Disable video entirely. Useful when you want to conserve bandwidth or the camera is not in use.

Transport Health Indicators

Each mode shows a health status in the dropdown:
ColorStateMeaning
GreenOKTransport is active and streaming
BlueTestingConnection attempt in progress
YellowUnknownNot yet tested
RedFailedConnection attempt failed
GrayUnavailablePrerequisites not met (e.g., no paired agent for P2P)
Hover over a failed mode to see a diagnostic tooltip with the failure stage and error code (e.g., ice-gather-timeout, mqtt-connect-timeout).

Auto Mode Cascade

When Auto is selected, the cascade hook tries transports in sequence with timeouts:
  1. LAN Direct: 4-second timeout. If the WHEP endpoint is reachable, connects.
  2. P2P MQTT: 14-second timeout. Connects to the MQTT broker, sends an SDP offer, waits for the agent’s answer.
  3. Failed: If both fail, shows the transport dropdown with per-mode diagnostics.
Your transport preference persists across sessions in IndexedDB.

Video Controls

The video feed card provides several controls:
  • Fullscreen: Expand the video to fill the screen. The transport switcher stays visible inside fullscreen.
  • Recording: Record the video stream locally in the browser (when supported).
  • Snapshot: Capture a still frame from the video.

OSD Overlay

When enabled, an on-screen display overlay renders on top of the video:
  • Altitude, speed, heading
  • Battery voltage and percentage
  • Flight mode badge
  • GPS fix and satellite count
  • Home arrow showing direction and distance to home
  • Armed state indicator
The OSD is rendered as an HTML overlay, not burned into the video stream. You can toggle it on or off.

ICE Configuration

The drone agent’s mediamtx is configured with multiple STUN servers for ICE candidate gathering:
  • Google STUN (stun.l.google.com:19302)
  • Google STUN2 (stun2.l.google.com:19302)
  • Cloudflare STUN (stun.cloudflare.com:3478)
  • Twilio STUN (global.stun.twilio.com:3478)
ICE candidates are gathered with an 8-second timeout. UDP and TCP ICE mux is pinned to port 8189 for predictable NAT traversal.
Users on symmetric-NAT cellular carriers (roughly 5-15% of mobile networks) may see P2P MQTT fail with an “ICE gather timeout” error. In that case, switch to a Wi-Fi network or wait for cloud relay modes to be added in a future release.

Video on the HUD

The /hud route provides a minimal heads-up display optimized for full-screen use. It shows the video feed with essential telemetry overlaid. This view is designed for HDMI output from a ground station or a dedicated monitoring screen.

Troubleshooting

Check that the drone agent’s video pipeline is running. On the agent, run ados status and verify that the video service is active. Confirm a camera is connected and detected at /dev/video*.
This can happen when mediamtx encounters malformed H.264 frames.

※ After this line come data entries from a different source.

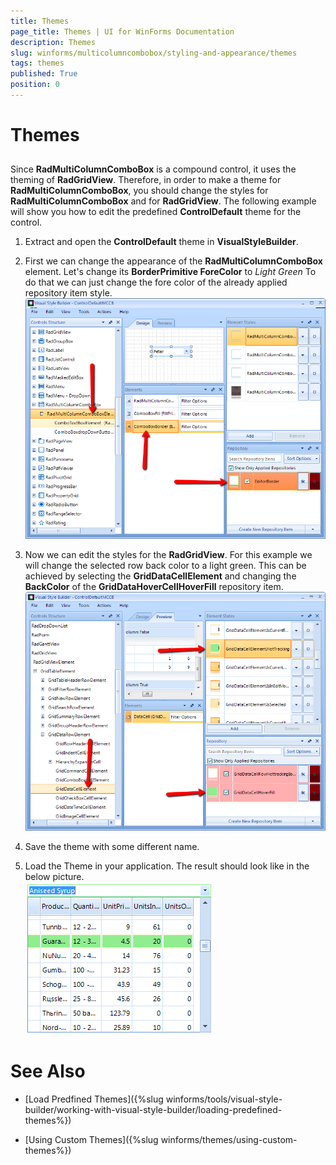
 ```yaml
---
title: Themes
page_title: Themes | UI for WinForms Documentation
description: Themes
slug: winforms/multicolumncombobox/styling-and-appearance/themes
tags: themes
published: True
position: 0
---
```


# Themes



## 

Since __RadMultiColumnComboBox__ is a compound control, it uses the theming of __RadGridView__. Therefore, in order to make a theme for __RadMultiColumnComboBox__, you should change the styles for __RadMultiColumnComboBox__ and for __RadGridView__. The following example will show you how to edit the predefined __ControlDefault__ theme for the control.

1. Extract and open the __ControlDefault__ theme in __VisualStyleBuilder__.

1. First we can change the appearance of the __RadMultiColumnComboBox__ element. Let's change its __BorderPrimitive ForeColor__ to *Light Green* To do that we can just change the fore color of the already applied repository item style.<br>![multicolumncombobox-styling-and-appearance-theme 001](images/multicolumncombobox-styling-and-appearance-theme001.png)

1. Now we can edit the styles for the __RadGridView__. For this example we will change the selected row back color to a light green. This can be achieved by selecting the __GridDataCellElement__ and changing the __BackColor__ of the __GridDataHoverCellHoverFill__ repository item.<br>![multicolumncombobox-styling-and-appearance-theme 002](images/multicolumncombobox-styling-and-appearance-theme002.png)

1. Save the theme with some different name.

1. Load the Theme in your application. The result should look like in the below picture.<br>![multicolumncombobox-styling-and-appearance-theme 003](images/multicolumncombobox-styling-and-appearance-theme003.png)

# See Also

 * [Load Predfined Themes]({%slug winforms/tools/visual-style-builder/working-with-visual-style-builder/loading-predefined-themes%})

 * [Using Custom Themes]({%slug winforms/themes/using-custom-themes%})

The agent includes a bitstream filter (h264_mp4toannexb) and watchdog to restart the pipeline on stall. If the issue persists, check the camera’s USB connection.
In Auto mode, all transports are tested in sequence. If both fail, check your network. For LAN: is the drone agent reachable? For P2P MQTT: is the agent paired with a Convex backend? Is the MQTT broker accessible?
Typical LAN WebRTC latency is 100-200ms. If you see significantly more, check for Wi-Fi congestion, network buffering, or the camera’s encoding settings. The agent uses low-latency ffmpeg flags by default.